____ DATA RECORDS

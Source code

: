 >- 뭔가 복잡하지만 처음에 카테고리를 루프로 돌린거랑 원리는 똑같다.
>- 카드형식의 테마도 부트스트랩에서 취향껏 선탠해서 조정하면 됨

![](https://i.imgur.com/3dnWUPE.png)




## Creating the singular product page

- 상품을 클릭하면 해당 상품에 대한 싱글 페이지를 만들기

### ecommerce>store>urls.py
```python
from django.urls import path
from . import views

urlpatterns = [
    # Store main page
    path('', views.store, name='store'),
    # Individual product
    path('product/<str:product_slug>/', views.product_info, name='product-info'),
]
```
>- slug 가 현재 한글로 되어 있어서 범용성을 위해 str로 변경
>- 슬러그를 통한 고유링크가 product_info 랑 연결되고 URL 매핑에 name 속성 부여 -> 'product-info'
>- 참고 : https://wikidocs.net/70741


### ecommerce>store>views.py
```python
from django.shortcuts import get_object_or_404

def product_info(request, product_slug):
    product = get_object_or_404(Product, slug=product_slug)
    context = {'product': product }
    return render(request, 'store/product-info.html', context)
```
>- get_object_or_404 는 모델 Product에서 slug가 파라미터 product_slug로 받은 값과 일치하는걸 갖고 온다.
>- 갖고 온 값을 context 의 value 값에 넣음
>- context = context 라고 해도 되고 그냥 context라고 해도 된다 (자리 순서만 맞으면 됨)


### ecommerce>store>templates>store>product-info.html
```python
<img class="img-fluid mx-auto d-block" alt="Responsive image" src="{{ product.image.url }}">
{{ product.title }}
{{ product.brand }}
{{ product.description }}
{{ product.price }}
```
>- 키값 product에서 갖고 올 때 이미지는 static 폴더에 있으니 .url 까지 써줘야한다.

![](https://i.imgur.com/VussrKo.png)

________

**THE PROBLEM:** Emit only the final stretch of the records: the line containing "(자리 순서만 맞으면 됨)" through the end, each line exactly as it stands.

**EXERCISE RESULT:**
>- context = context 라고 해도 되고 그냥 context라고 해도 된다 (자리 순서만 맞으면 됨)


### ecommerce>store>templates>store>product-info.html
```python
<img class="img-fluid mx-auto d-block" alt="Responsive image" src="{{ product.image.url }}">
{{ product.title }}
{{ product.brand }}
{{ product.description }}
{{ product.price }}
```
>- 키값 product에서 갖고 올 때 이미지는 static 폴더에 있으니 .url 까지 써줘야한다.

![](https://i.imgur.com/VussrKo.png)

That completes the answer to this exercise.